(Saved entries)

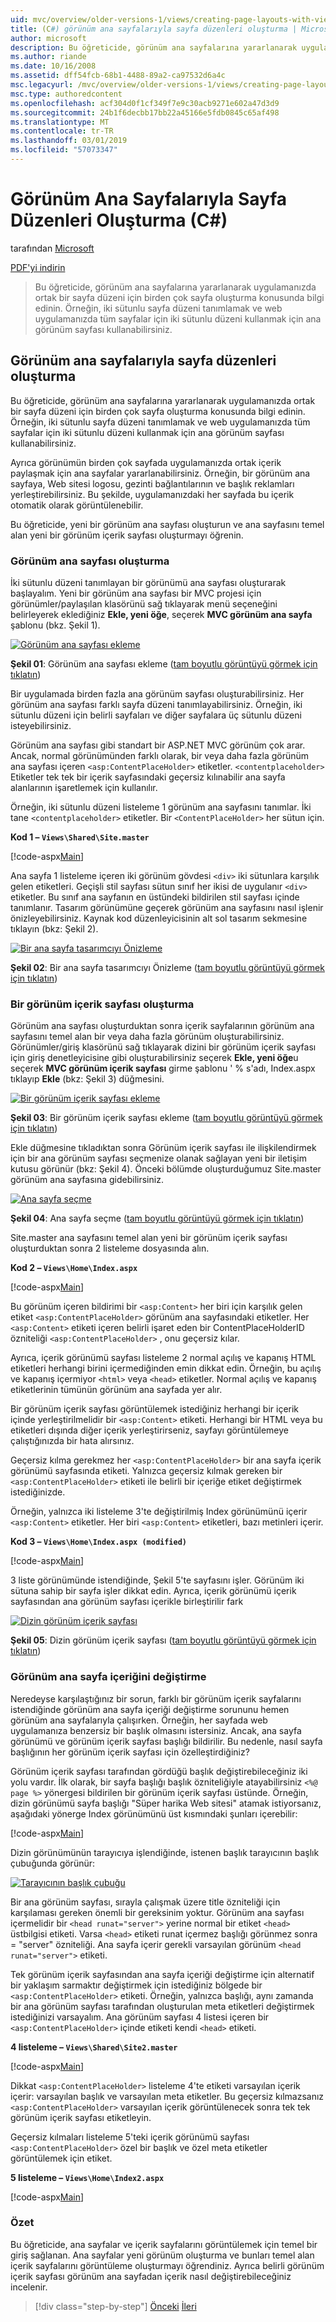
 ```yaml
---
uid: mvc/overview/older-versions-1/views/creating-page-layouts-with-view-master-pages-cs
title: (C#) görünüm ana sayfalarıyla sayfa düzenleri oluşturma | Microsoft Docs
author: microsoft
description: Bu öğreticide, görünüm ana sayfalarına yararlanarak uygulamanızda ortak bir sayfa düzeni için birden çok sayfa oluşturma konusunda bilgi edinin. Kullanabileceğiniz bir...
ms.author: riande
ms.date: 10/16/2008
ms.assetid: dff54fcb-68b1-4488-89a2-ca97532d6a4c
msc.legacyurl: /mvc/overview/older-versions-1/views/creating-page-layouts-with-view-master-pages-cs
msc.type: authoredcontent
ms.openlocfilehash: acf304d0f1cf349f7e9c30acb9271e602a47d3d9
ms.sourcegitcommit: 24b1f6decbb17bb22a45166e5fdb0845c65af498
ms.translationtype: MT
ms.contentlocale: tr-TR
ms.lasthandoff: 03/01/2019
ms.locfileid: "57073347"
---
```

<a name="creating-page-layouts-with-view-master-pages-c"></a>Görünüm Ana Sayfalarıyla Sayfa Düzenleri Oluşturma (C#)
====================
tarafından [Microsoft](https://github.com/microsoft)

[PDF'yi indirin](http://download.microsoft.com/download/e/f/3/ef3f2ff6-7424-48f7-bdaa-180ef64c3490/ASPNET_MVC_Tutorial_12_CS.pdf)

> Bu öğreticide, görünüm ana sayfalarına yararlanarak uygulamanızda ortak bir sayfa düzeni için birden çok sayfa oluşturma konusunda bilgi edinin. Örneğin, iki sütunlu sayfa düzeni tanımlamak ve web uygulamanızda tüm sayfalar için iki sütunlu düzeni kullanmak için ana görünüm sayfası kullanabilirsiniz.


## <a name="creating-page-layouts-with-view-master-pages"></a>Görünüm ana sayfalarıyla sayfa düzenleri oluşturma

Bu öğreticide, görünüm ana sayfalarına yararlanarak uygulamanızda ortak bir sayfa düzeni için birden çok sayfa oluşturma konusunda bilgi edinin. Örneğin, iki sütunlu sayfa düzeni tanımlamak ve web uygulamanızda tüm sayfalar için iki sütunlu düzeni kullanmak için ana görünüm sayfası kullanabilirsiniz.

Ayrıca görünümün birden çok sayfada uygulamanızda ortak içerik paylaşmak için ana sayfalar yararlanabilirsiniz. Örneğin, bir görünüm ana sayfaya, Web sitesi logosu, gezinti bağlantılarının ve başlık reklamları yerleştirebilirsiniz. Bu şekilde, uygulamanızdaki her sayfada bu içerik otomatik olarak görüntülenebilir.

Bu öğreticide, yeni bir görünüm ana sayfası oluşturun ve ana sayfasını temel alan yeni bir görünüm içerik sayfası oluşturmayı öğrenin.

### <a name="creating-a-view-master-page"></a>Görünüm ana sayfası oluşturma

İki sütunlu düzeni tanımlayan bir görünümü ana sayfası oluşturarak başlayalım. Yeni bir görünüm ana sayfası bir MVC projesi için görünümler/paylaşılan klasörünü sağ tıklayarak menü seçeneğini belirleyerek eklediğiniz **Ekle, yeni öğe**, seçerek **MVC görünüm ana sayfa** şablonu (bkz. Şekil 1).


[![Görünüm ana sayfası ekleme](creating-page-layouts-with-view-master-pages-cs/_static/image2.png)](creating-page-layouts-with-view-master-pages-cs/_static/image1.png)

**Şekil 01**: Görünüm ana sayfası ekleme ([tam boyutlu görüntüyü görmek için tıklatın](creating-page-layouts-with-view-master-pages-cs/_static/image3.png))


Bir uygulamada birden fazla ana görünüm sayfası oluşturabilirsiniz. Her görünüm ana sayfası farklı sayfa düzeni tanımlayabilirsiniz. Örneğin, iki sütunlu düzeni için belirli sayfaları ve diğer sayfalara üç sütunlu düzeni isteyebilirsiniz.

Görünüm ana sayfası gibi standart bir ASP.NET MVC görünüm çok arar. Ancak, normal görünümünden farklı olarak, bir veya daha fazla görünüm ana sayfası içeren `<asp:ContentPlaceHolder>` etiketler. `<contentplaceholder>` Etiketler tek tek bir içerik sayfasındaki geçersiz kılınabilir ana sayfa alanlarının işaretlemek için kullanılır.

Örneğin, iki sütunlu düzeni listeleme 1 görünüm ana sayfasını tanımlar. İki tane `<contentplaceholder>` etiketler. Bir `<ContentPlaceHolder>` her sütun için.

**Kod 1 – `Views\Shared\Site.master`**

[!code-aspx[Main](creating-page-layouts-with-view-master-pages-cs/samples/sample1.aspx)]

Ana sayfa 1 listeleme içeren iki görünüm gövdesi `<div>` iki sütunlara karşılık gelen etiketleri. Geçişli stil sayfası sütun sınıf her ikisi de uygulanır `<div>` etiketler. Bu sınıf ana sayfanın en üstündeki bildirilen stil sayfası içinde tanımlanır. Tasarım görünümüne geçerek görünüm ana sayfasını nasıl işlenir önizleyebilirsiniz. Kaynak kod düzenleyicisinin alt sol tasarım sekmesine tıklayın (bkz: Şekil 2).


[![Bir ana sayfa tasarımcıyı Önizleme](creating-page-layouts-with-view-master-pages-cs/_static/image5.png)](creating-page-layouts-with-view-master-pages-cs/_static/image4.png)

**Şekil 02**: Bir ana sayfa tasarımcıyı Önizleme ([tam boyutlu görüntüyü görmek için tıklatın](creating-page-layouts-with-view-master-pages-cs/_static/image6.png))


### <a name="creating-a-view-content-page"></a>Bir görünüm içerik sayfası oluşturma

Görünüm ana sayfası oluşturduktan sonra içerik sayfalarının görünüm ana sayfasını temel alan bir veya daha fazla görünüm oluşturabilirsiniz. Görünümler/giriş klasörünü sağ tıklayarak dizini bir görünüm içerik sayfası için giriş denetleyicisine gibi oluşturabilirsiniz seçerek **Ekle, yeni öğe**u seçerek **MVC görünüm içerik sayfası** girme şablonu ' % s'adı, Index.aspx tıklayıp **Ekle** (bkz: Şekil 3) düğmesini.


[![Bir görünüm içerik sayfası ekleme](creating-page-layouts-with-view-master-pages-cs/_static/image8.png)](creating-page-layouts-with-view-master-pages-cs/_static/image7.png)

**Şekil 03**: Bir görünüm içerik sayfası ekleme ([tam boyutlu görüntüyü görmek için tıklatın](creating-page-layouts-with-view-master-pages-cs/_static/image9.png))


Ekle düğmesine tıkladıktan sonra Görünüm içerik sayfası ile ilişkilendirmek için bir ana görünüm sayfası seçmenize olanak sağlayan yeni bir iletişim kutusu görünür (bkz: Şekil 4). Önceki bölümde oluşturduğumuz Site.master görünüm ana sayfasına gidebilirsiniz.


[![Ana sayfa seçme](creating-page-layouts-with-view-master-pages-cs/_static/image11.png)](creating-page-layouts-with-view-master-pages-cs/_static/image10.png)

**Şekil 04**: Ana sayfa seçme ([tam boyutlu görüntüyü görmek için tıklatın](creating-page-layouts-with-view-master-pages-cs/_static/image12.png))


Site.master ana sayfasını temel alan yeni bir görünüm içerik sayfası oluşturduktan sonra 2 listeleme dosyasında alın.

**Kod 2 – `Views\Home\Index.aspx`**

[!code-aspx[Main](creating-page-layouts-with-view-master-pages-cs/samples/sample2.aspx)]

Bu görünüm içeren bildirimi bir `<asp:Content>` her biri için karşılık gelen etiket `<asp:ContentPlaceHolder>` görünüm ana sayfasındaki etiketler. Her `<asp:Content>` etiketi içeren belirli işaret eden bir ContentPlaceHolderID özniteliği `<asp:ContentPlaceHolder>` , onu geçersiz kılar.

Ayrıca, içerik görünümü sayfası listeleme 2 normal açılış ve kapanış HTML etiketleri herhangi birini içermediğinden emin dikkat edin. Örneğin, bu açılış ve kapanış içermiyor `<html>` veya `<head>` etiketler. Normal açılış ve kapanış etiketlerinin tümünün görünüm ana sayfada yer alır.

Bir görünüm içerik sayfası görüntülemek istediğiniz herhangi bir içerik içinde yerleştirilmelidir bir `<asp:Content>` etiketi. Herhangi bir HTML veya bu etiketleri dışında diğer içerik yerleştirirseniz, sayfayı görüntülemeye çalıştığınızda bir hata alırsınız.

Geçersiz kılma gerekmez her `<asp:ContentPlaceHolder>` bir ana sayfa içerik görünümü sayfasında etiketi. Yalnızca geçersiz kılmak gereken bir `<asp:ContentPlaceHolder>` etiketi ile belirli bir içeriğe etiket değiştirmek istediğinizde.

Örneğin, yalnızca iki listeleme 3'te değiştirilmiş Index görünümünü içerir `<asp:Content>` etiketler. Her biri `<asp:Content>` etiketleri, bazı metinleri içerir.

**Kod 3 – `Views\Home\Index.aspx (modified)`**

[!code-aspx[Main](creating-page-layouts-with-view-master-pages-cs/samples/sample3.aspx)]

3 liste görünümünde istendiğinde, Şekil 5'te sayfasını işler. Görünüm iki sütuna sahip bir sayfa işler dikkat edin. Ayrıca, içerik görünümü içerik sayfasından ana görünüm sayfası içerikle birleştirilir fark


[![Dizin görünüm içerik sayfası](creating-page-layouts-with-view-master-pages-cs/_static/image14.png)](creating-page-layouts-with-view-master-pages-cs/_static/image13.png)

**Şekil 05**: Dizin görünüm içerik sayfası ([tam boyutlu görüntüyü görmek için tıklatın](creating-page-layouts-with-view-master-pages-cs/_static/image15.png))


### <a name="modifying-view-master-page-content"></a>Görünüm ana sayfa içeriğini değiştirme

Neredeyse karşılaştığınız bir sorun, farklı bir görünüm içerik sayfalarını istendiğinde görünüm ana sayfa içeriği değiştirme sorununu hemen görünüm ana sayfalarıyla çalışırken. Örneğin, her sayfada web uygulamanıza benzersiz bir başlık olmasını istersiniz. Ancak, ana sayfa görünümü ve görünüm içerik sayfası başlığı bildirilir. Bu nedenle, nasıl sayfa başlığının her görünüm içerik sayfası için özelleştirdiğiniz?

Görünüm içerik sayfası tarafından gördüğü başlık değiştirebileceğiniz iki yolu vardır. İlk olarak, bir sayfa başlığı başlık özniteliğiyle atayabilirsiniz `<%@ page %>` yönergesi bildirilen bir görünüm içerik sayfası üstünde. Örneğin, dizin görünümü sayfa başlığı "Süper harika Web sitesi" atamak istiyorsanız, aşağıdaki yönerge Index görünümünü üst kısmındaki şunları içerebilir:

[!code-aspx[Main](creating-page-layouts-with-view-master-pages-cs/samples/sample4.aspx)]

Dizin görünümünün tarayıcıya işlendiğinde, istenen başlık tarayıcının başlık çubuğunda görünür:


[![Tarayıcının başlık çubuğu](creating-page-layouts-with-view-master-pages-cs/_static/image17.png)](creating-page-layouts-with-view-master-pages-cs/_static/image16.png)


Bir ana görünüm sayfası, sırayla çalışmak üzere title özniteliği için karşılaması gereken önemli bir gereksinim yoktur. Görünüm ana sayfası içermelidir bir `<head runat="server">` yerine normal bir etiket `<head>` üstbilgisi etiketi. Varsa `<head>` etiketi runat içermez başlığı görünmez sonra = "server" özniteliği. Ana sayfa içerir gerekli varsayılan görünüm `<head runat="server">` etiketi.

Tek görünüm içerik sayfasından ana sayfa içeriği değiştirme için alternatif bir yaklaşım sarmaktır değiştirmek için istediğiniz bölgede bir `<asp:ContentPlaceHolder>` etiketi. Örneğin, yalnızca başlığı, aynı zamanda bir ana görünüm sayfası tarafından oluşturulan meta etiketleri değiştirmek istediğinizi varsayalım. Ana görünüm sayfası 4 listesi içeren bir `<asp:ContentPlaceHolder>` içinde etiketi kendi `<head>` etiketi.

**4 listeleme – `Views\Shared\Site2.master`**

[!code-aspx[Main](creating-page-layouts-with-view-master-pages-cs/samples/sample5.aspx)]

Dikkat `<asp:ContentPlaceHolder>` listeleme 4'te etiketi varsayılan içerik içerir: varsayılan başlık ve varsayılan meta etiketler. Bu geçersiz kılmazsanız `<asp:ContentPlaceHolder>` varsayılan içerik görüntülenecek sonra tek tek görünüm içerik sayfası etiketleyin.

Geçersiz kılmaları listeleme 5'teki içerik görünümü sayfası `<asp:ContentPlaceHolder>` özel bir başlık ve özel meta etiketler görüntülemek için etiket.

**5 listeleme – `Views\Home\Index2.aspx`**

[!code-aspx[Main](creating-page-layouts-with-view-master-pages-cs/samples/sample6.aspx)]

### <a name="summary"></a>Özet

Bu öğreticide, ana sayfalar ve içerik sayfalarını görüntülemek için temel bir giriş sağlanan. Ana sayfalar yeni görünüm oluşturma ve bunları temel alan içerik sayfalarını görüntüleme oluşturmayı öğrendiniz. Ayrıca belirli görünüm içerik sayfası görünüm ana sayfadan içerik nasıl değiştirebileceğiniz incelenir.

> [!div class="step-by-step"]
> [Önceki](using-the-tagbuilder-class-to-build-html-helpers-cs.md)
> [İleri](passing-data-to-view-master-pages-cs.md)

Your task
Return all lines from the data above with "Önceki" in them.

Solved problem
Ekle düğmesine tıkladıktan sonra Görünüm içerik sayfası ile ilişkilendirmek için bir ana görünüm sayfası seçmenize olanak sağlayan yeni bir iletişim kutusu görünür (bkz: Şekil 4). Önceki bölümde oluşturduğumuz Site.master görünüm ana sayfasına gidebilirsiniz.
> [Önceki](using-the-tagbuilder-class-to-build-html-helpers-cs.md)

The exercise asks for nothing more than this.